The world stayed in this happy steady state until the 2004-2005 timeframe, when one of the preferred VCS vendors of the open-source community, Bitkeeper, decided to withdraw its free offering. This event prompted two developers on the Linux project to create competing distributed VCS (DVCS) systems: Git and Mercurial. Both products offered similar functionality. The notable enhancement they both offered was that they blurred the concept of a central master copy, they made it easy to create forks and branches, and to do merges. In sum, both products were ideal for open-source projects. Pretty soon, communities sprang up around each one: Bitbucket became the premier host for Mercurial, GitHub the leader in the Git market.

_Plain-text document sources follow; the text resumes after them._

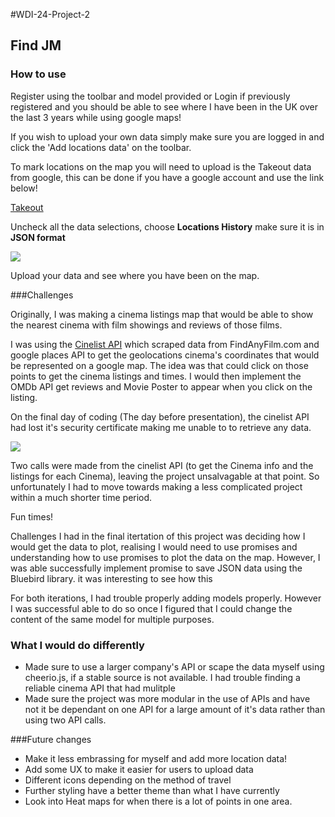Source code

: #WDI-24-Project-2

## Find JM

### How to use

Register using the toolbar and model provided or Login if previously registered and you should be able to see where I have been in the UK over the last 3 years while using google maps!

If you wish to upload your own data simply make sure you are logged in and click the 'Add locations data' on the toolbar. 

To mark locations on the map you will need to upload is the Takeout data from google, this can be done if you have a google account and use the link below!

[Takeout](https://takeout.google.com/settings/takeout)

Uncheck all the data selections, choose **Locations History** make sure it is in **JSON format**

![](https://lh3.googleusercontent.com/Sw0iMmF7HRKH2DtchL7Tu4zLOp_SRjxBR50jEOa0YxeENC-bkw7hHInLU9L5r2a8xpMXPFv2uP5qxt6-F9A_SwmJU9wP0EYVT12cG78vDHwlZtnqbQ96TV4WV-6j7MPXt603U6XkH7IB6K-eWdz5v_q4LLqygk5mpMHt2E4e40a9nvIoICYJ4pCvWV9gF7fjOjs_PH7gyfEWQMoImZTEFSa7Sxm-rbNkKFa_oqdm_J-1lUofJvts4V30LpONX9q4euh6QGwf3Fe_-mj6pyVk3Slf087JFWv91SvW_z7XWukMJOdk9RF5-1BCiKN0rU93tkusAO1bTQAE4hSNCJPjIUv7YYqBz5JTynh-hTfxq88mqQWvez2HFHoTIQ7kmCKMeI_A_X-KX5QX_K4F0kMa48YLNzCEbF-2ujt8SCvVmisfh6B8MVa7sjylvFW90W_ZlMVprQzMXsEaSwev3XPWLMI3b8wIGpNJEl4QKeKyXJXFg-0hSWjdMKQrLenDu75R6wBjl9JR0plEZVFf8prpnBtcWjAPhkqVcSAkm9-LMBXT3hNTlVkpNo0hmyNE2CbKvGLkCDbx=w1440-h736)

Upload your data and see where you have been on the map.

###Challenges 

Originally, I was making a cinema listings map that would be able to show the nearest cinema with film showings and reviews of those films. 

I was using the [Cinelist API](`http://www.cinelist.co.uk/`) which scraped data from FindAnyFilm.com and google places API to get the geolocations cinema's coordinates that would be represented on a google map. The idea was that could click on those points to get the cinema listings and times. I would then implement the OMDb API get reviews and Movie Poster to appear when you click on the listing.

On the final day of coding (The day before presentation), the cinelist API had lost it's security certificate making me unable to to retrieve any data.

![](https://media.giphy.com/media/ijFI5bqztBw9a/giphy.gif)

Two calls were made from the cinelist API (to get the Cinema info and the listings for each Cinema), leaving the project unsalvagable at that point. So unfortunately I had to move towards making a less complicated project within a much shorter time period.

Fun times!

Challenges I had in the final itertation of this project was deciding how I would get the data to plot, realising I would need to use promises and understanding how to use promises to plot the data on the map. However, I was able successfully implement promise to save JSON data using the Bluebird library. it was interesting to see how this  

For both iterations, I had trouble properly adding models properly. However I was successful able to do so once I figured that I could change the content of the same model for multiple purposes.

### What I would do differently
* Made sure to use a larger company's API or scape the data myself using cheerio.js, if a stable source is not available. I had trouble finding a reliable cinema API that had mulitple    
* Made sure the project was more modular in the use of APIs and have not it be dependant on one API for a large amount of it's data rather than using two API calls.  

###Future changes 

* Make it less embrassing for myself and add more location data!
* Add some UX to make it easier for users to upload data
* Different icons depending on the method of travel 
* Further styling have a better theme than what I have currently 
* Look into Heat maps for when there is a lot of points in one area.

Each DVCS had marquee projects: Git had Linux, Mercurial had Mozilla, most of Sun’s OSS, and more recently, Google’s Go. The general perception was that, while they offered similar functionality, Git was not Windows-friendly, whereas Mercurial was.

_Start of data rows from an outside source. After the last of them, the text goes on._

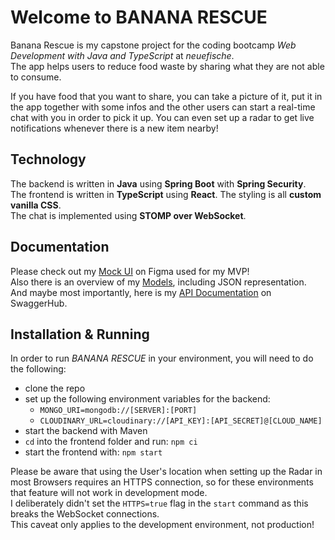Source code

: # Welcome to BANANA RESCUE

Banana Rescue is my capstone project for the coding bootcamp *Web Development with Java and TypeScript* at
*neuefische*.  
The app helps users to reduce food waste by sharing what they are not able to consume.

If you have food that you want to share, you can take a picture of it, put it in the app together with some infos and the
other users can start a real-time chat with you in order to pick it up. You can even set up a radar to get live notifications whenever there is a new item nearby!

## Technology

The backend is written in **Java** using **Spring Boot** with **Spring Security**.  
The frontend is written in **TypeScript** using **React**. The styling is all **custom vanilla CSS**.  
The chat is implemented using **STOMP over WebSocket**.

## Documentation

Please check out
my [Mock UI](https://www.figma.com/proto/uAzAfoRI7c7ws5HD4tL87N/Banana-Rescue?node-id=6-975&scaling=min-zoom&page-id=0%3A1&starting-point-node-id=2%3A22)
on Figma used for my MVP!  
Also there is an overview of my [Models](https://www.figma.com/file/spoKUhcg5Y7VZIhLy2M0dt/Banana-Rescue-Models),
including JSON representation.  
And maybe most importantly, here is
my [API Documentation](https://app.swaggerhub.com/apis-docs/VALENTINFINKE/BananaRescue) on SwaggerHub.

## Installation & Running

In order to run *BANANA RESCUE* in your environment, you will need to do the following:

* clone the repo
* set up the following environment variables for the backend:
  * `MONGO_URI=mongodb://[SERVER]:[PORT]`
  * `CLOUDINARY_URL=cloudinary://[API_KEY]:[API_SECRET]@[CLOUD_NAME]`
* start the backend with Maven
* `cd` into the frontend folder and run: `npm ci`
* start the frontend with: `npm start`

Please be aware that using the User's location when setting up the Radar in most Browsers requires an HTTPS connection,
so for these environments that feature will not work in development mode.  
I deliberately didn't set the `HTTPS=true` flag in the `start` command as this breaks the WebSocket connections.  
This caveat only applies to the development environment, not production!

Git eventually move squarely into first place, as the result of the great popularity of GitHub, the project-hosting site that offered many free services attractive to OSS projects. It built a strong community, which BitKeeper — its Mercurial counterpart — could not match. (The GitHub-Bitkeeper competition is back in play as a result of BitKeeper now supporting Git in addition to Mercurial. BitKeeper also provides one attractive feature missing from GitHub: unlimited free private repositories.)

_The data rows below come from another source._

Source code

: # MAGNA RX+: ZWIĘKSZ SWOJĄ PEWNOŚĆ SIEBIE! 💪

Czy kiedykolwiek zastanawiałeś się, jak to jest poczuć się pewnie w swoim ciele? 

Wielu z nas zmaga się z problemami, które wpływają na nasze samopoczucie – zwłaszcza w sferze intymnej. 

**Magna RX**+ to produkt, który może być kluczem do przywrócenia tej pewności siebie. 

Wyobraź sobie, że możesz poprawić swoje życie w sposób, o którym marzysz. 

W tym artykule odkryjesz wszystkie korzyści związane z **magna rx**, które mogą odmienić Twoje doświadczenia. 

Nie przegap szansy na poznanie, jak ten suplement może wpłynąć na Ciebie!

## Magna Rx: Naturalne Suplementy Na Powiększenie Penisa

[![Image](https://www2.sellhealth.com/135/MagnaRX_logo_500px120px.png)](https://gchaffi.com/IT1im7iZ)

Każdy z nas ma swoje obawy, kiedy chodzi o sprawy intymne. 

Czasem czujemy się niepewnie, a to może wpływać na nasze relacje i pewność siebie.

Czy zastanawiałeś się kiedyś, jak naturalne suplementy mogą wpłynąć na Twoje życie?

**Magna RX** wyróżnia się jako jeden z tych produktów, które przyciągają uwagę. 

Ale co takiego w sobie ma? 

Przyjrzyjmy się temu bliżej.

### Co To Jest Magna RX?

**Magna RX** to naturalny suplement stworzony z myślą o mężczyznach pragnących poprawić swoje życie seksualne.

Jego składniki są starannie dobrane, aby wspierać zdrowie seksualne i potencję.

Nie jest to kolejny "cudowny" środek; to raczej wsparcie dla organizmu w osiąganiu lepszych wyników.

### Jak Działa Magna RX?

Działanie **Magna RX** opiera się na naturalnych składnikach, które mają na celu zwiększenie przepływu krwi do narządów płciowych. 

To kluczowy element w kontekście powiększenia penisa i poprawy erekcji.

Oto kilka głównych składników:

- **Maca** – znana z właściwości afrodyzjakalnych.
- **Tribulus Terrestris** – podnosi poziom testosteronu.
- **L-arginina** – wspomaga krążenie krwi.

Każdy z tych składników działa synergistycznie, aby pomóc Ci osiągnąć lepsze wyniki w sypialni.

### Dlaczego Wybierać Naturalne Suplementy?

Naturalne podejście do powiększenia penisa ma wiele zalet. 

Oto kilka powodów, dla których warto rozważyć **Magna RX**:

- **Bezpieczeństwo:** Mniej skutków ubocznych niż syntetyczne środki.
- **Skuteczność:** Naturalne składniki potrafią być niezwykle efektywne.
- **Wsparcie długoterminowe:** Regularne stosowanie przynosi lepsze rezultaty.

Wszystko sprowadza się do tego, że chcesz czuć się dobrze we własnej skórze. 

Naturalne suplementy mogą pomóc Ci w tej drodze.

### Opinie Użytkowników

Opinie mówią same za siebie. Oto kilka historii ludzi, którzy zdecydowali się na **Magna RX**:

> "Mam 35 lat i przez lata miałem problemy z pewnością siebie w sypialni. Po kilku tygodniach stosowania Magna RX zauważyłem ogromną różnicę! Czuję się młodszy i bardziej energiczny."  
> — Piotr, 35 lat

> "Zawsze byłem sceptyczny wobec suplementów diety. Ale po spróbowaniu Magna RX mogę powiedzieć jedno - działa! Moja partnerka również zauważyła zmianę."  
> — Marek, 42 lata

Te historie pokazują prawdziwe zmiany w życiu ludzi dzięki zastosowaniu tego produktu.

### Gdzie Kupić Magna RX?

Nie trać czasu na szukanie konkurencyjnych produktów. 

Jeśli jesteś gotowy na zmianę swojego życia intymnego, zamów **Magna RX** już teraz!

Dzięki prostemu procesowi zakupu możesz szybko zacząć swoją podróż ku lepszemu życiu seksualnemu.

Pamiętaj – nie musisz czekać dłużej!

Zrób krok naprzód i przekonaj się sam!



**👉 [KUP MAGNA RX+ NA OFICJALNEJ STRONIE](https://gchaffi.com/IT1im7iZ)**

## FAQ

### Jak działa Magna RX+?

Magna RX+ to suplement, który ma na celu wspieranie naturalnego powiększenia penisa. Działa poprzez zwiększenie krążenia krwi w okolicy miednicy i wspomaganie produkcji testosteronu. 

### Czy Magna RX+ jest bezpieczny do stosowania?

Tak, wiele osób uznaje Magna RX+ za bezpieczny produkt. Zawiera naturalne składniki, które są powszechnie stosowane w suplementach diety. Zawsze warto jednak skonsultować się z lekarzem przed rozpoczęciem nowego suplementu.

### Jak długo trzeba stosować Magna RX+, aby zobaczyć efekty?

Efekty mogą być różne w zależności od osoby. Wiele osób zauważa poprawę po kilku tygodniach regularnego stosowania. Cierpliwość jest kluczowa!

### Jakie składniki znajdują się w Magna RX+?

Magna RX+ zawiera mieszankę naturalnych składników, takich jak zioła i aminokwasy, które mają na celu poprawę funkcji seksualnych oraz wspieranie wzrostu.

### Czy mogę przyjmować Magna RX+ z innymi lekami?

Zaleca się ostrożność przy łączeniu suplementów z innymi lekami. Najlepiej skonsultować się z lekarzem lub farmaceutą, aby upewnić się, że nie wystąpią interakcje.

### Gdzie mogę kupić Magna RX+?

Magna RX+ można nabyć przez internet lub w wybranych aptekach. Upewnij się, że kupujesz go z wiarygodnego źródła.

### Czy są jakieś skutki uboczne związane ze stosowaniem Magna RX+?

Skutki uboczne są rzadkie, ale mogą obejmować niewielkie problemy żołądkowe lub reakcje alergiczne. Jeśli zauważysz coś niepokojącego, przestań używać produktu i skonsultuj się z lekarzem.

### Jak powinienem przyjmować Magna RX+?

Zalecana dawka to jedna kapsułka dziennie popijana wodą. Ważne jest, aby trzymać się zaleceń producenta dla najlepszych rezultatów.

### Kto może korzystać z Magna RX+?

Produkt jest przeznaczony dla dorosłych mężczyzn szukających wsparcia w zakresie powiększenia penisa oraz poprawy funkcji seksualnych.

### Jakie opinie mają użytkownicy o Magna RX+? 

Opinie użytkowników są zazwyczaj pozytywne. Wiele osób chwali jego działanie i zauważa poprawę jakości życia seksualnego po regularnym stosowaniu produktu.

Even Mercurial advocates admit that Git is now the unquestioned DVCS champion. But most of them see no need to migrate from Mercurial. However, migration from pre-DVCS systems is indeed the order of the day. Our lead feature this week describes how Atlassian moved the codebase for its JIRA product from Subversion to Git. The net effect of the move was that Atlassian is able to release more often because its workflows were improved in ways that would have been very difficult to do with Subversion. The details of the specific benefits and the challenges of the migration are all spelled out in the article.
For large enterprises, Git has some limitations that need attention. And indeed traditional tool vendors are starting to provide the missing pieces. For example, Git repositories become unwieldy once they cross 1GB in size. GitHub strongly encourages customers to break up their repositories into sub-repositories to keep each one under the 1GB threshold. However, for large codebases, 1GB is a small number. To address this, Perforce has just released a Git front-end to their well-known VCS, which is distributed and routinely handles codebases in the 10s and 100s of GBs. (By the way, Perforce offers their VCS with the Git front-end free to teams of up to 20 developers.)
Managing Git is another issue for which tools are beginning to appear. For example, Atlassian just released Stash, which helps sites run Git behind the firewall. It provides management tools as well as features such as fine-grained access control. (Forking a project is fine in OSS, not so fine within the enterprise!) The latter is particularly important for outsourced work, where you want developers to access only the portion of the code they need to see for their work.
A final issue being tackled by vendors is that the DVCS model muddles the concept of the golden master, which is a primary architectural feature of the centralized VCS model. Many organizations are not comfortable with the uncertainty around this point, and so tool vendors are providing a cross-over kind of model where the concept of golden master is maintained, but the remaining benefits of the DVCS model are installed and enjoyed.
In much the same way Subversion cleared out all the old CVS-based projects, Git will do the same to Subversion. How Mercurial fares in that scenario is hard to tell. Either way, though, the DVCS revolution is here to stay.